Rodzina zamordowanego Pawła Adamowicza we wniosku domagała się powołania nowego zespołu biegłych psychiatrów, który miałby od nowa zająć się sprawą Stefana W. i przygotować nową opinię o stanie jego zdrowia. Chodzi m.in. o odpowiedź czy był poczytalny.

Opinia wydana przez biegłych nie rozwiewa szeregu wątpliwości, które dotyczą stanu zdrowia psychicznego Stefana W., dlatego zdecydowaliśmy się złożyć wniosek o powołanie nowego zespołu biegłych - powiedział pełnomocnik rodziny Adamowiczów mecenas Jerzy Glanc.

O co chodzi w nowym wniosku?

Śledczy mają opinię na temat poczytalności mężczyzny, ale nie ujawniają oficjalnie jej szczegółów. Zdaniem rodziny prezydenta Pawła Adamowicza, z dokumentu  nie wynika wprost, czy Stefan W. był poczytalny. Opinia nie odnosi się do szeregu kwestii, które naszym zdaniem są dość istotne, aby móc się wypowiedzieć co do stanu zdrowia. Chcemy dowiedzieć się, czy Stefan W. miał zniesioną zdolność rozpoznawania znaczenia swojego czynu i pokierowania swoim postępowaniem - tłumaczył mecenas Glanc.
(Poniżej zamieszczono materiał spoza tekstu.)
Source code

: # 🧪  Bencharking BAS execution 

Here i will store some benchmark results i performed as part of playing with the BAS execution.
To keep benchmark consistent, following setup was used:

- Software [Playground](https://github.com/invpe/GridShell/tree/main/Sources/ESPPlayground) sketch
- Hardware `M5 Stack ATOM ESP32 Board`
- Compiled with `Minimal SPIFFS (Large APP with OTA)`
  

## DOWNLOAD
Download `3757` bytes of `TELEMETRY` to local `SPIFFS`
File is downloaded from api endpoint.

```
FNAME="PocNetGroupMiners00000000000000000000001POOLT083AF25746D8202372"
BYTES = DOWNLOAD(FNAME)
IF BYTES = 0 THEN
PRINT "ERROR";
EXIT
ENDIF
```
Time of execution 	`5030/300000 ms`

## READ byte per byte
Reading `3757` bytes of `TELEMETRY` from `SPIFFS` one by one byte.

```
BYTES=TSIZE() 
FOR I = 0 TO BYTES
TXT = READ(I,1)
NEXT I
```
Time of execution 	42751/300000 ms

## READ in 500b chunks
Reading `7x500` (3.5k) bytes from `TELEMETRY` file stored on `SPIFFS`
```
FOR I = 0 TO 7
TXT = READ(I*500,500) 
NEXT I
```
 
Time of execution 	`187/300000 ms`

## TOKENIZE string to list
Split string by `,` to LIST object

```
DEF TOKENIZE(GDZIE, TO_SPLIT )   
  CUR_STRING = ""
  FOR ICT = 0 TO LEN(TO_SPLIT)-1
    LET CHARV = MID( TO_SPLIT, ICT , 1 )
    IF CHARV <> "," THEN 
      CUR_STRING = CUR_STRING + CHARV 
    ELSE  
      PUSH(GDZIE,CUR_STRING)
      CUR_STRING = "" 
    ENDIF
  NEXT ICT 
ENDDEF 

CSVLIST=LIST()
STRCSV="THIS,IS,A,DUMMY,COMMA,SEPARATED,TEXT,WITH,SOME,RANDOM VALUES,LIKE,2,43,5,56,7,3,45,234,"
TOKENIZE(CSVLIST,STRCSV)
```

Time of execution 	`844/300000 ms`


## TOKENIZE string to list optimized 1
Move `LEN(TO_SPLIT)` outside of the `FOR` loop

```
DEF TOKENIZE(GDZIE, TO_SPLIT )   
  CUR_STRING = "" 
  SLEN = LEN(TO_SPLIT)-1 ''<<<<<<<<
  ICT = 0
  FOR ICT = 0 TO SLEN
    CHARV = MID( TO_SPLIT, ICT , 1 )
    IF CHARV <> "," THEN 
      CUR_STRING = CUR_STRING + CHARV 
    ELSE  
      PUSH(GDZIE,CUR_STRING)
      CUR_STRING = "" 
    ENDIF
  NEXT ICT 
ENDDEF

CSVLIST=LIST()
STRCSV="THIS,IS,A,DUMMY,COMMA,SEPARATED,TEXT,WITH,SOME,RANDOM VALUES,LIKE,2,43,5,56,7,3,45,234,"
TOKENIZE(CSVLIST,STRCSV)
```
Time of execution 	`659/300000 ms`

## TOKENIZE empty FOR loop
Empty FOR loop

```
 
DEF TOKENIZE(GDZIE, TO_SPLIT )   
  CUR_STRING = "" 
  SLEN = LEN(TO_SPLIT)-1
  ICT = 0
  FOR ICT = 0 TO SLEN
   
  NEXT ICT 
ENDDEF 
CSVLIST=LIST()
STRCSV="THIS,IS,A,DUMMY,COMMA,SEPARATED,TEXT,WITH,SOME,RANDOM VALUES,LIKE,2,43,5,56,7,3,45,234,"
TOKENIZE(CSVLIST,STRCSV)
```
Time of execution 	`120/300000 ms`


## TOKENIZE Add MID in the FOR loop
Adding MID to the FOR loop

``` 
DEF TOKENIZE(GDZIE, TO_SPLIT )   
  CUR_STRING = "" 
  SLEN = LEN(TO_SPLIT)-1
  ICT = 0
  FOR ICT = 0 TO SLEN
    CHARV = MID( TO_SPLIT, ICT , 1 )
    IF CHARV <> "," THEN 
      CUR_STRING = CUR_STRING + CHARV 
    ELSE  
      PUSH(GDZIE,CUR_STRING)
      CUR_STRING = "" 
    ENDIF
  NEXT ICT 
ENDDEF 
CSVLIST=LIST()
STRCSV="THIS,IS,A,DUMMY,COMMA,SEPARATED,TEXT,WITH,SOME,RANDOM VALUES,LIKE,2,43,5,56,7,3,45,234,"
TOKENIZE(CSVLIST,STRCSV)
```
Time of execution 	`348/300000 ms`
W poniedziałek na stronie internetowej prokuratury w Gdańsku pojawiła się informacja, że "zespół prokuratorów nadzorujących śledztwo w sprawie zabójstwa Prezydenta Miasta Gdańska Pawła Adamowicza podjął decyzję o powołaniu zespołu innych biegłych lekarzy psychiatrów oraz psychologów, celem jednoznacznego ustalenia stanu zdrowia psychicznego podejrzanego Stefana W."

Stefan W. przejdzie więc ponowne badania psychiatryczne i zapewne też obserwację.

Paweł Adamowicz został ugodzony nożem 13 stycznia 2019 roku, podczas finału Wielkiej Orkiestry Świątecznej Pomocy na Targu Węglowym w Gdańsku.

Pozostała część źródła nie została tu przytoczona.